• _HOW TO COMPLETE THIS TASK_
In the records below, pick out all lines containing the word "from".

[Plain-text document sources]

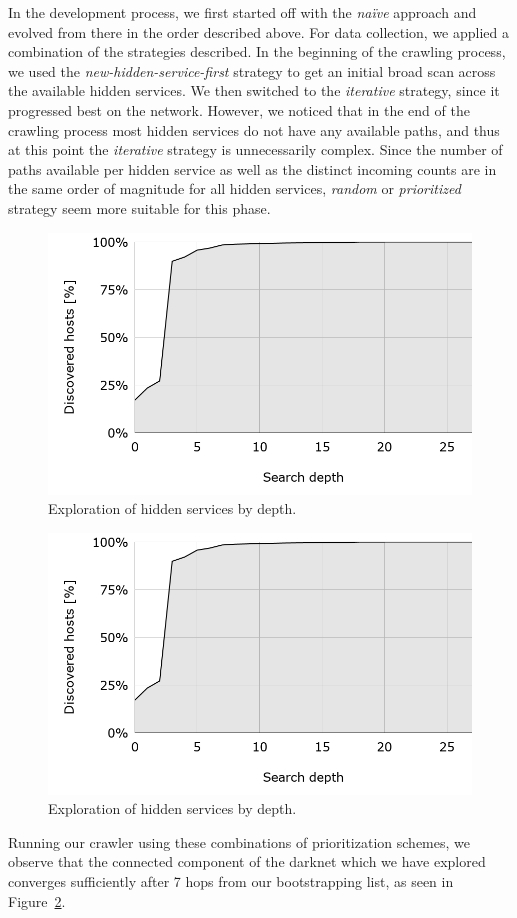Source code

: In the development process, we first started off with the \emph{na\"ive} approach and evolved from there in the order described above. For data collection, we applied a combination of the strategies described. In the beginning of the crawling process, we used the  \emph{new-hidden-service-first} strategy to get an initial broad scan across the available hidden services. We then switched to the \emph{iterative} strategy, since it progressed best on the network. However, we noticed that in the end of the crawling process most hidden services do not have any available paths, and thus at this point the \emph{iterative} strategy is unnecessarily complex. Since the number of paths available per hidden service as well as the distinct incoming counts are in the same order of magnitude for all hidden services,  \emph{random} or  \emph{prioritized} strategy seem more suitable for this phase.

\ifdgruyter
  \begin{figure}[H]
      \centering
      \includegraphics[width=\linewidth]{images/PercentageByDepth.png}
      \caption{Exploration of hidden services by depth.}
      \label{fig:percentageByDepth}
  \end{figure}
\fi
\iflncs
  \begin{figure}[H]
      \centering
      \includegraphics[width=0.65\linewidth]{images/PercentageByDepth.png}
      \caption{Exploration of hidden services by depth.}
      \label{fig:percentageByDepth}
  \end{figure}
\fi
Running our crawler using these combinations of prioritization schemes, we observe that the connected component of the darknet which we have explored converges sufficiently after 7 hops from our bootstrapping list, as seen in Figure~\ref{fig:percentageByDepth}.


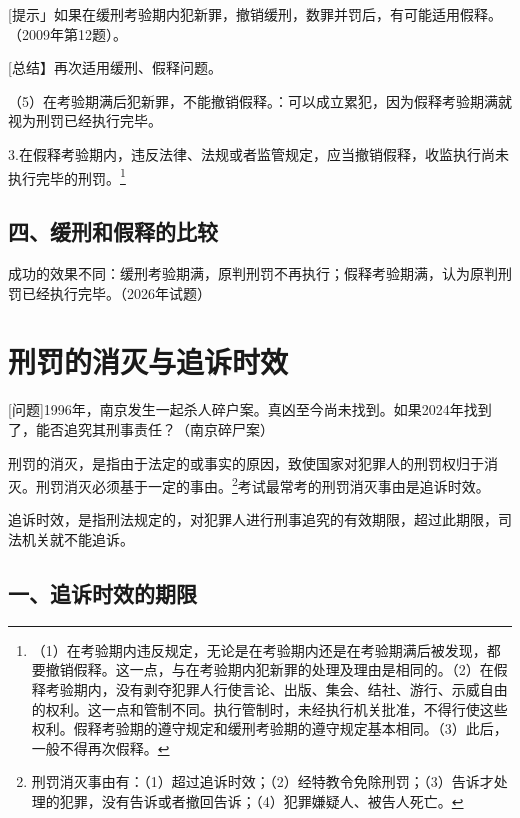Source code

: [提示」如果在缓刑考验期内犯新罪，撤销缓刑，数罪并罚后，有可能适用假释。（2009年第12题）。

[总结】再次适用缓刑、假释问题。


（5）在考验期满后犯新罪，不能撤销假释。：可以成立累犯，因为假释考验期满就视为刑罚已经执行完毕。

3.在假释考验期内，违反法律、法规或者监管规定，应当撤销假释，收监执行尚未执行完毕的刑罚。\footnote{（1）在考验期内违反规定，无论是在考验期内还是在考验期满后被发现，都要撤销假释。这一点，与在考验期内犯新罪的处理及理由是相同的。（2）在假释考验期内，没有剥夺犯罪人行使言论、出版、集会、结社、游行、示威自由的权利。这一点和管制不同。执行管制时，未经执行机关批准，不得行使这些权利。假释考验期的遵守规定和缓刑考验期的遵守规定基本相同。（3）此后，一般不得再次假释。}

\subsection*{四、缓刑和假释的比较}

成功的效果不同：缓刑考验期满，原判刑罚不再执行；假释考验期满，认为原判刑罚已经执行完毕。（2026年试题）


\section{刑罚的消灭与追诉时效}

[问题]1996年，南京发生一起杀人碎户案。真凶至今尚未找到。如果2024年找到了，能否追究其刑事责任？（南京碎尸案）

刑罚的消灭，是指由于法定的或事实的原因，致使国家对犯罪人的刑罚权归于消灭。刑罚消灭必须基于一定的事由。\footnote{刑罚消灭事由有：（1）超过追诉时效；（2）经特教令免除刑罚；（3）告诉才处理的犯罪，没有告诉或者撤回告诉；（4）犯罪嫌疑人、被告人死亡。}考试最常考的刑罚消灭事由是追诉时效。

追诉时效，是指刑法规定的，对犯罪人进行刑事追究的有效期限，超过此期限，司法机关就不能追诉。

\subsection*{一、追诉时效的期限}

• _ANSWER SECTION_
: In the development process, we first started off with the \emph{na\"ive} approach and evolved from there in the order described above. For data collection, we applied a combination of the strategies described. In the beginning of the crawling process, we used the  \emph{new-hidden-service-first} strategy to get an initial broad scan across the available hidden services. We then switched to the \emph{iterative} strategy, since it progressed best on the network. However, we noticed that in the end of the crawling process most hidden services do not have any available paths, and thus at this point the \emph{iterative} strategy is unnecessarily complex. Since the number of paths available per hidden service as well as the distinct incoming counts are in the same order of magnitude for all hidden services,  \emph{random} or  \emph{prioritized} strategy seem more suitable for this phase.
Running our crawler using these combinations of prioritization schemes, we observe that the connected component of the darknet which we have explored converges sufficiently after 7 hops from our bootstrapping list, as seen in Figure~\ref{fig:percentageByDepth}.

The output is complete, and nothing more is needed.